Top of PROVIDED DATA

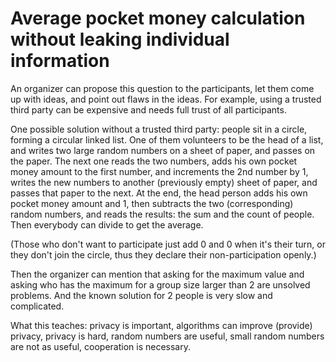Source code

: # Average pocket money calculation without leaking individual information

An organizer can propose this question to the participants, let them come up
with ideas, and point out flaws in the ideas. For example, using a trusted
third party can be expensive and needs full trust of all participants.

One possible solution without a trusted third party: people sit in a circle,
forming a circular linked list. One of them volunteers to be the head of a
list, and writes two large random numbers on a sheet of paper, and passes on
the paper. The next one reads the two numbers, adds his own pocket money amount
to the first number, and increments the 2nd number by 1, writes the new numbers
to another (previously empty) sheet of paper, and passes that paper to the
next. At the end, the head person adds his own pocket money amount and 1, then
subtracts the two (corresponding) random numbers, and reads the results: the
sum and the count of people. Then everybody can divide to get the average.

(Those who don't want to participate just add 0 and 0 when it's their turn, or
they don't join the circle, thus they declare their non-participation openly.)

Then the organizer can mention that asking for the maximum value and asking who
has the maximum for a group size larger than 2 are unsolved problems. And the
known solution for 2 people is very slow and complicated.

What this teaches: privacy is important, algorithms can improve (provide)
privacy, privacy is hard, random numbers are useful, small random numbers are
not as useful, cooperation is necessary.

Bottom of PROVIDED DATA
Top of PROVIDED DATA

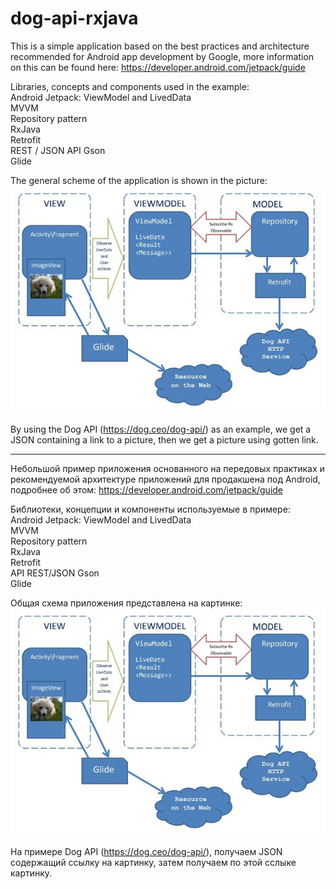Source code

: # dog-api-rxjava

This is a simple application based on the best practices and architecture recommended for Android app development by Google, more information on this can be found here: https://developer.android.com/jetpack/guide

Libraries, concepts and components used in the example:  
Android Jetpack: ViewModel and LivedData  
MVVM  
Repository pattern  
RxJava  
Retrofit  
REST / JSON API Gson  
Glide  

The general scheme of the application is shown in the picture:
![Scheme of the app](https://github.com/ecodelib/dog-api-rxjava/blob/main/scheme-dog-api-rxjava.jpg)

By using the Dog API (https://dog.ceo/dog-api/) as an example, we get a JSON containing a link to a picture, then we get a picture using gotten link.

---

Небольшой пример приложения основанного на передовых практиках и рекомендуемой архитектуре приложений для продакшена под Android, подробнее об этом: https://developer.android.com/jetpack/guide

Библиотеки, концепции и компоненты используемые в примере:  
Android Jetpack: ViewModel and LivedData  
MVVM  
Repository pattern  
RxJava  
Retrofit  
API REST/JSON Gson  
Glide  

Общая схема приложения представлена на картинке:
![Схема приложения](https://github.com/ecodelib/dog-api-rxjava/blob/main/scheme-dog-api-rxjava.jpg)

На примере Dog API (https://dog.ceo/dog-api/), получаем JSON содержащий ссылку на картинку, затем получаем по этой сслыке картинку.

Bottom of PROVIDED DATA

Proceeding from the line containing "to the first" through the line containing "not as useful, cooperation is necessary.", transcribe the lines above exactly, both end lines included.

▶ _ANSWER TO THIS EXERCISE_:
to the first number, and increments the 2nd number by 1, writes the new numbers
to another (previously empty) sheet of paper, and passes that paper to the
next. At the end, the head person adds his own pocket money amount and 1, then
subtracts the two (corresponding) random numbers, and reads the results: the
sum and the count of people. Then everybody can divide to get the average.

(Those who don't want to participate just add 0 and 0 when it's their turn, or
they don't join the circle, thus they declare their non-participation openly.)

Then the organizer can mention that asking for the maximum value and asking who
has the maximum for a group size larger than 2 are unsolved problems. And the
known solution for 2 people is very slow and complicated.

What this teaches: privacy is important, algorithms can improve (provide)
privacy, privacy is hard, random numbers are useful, small random numbers are
not as useful, cooperation is necessary.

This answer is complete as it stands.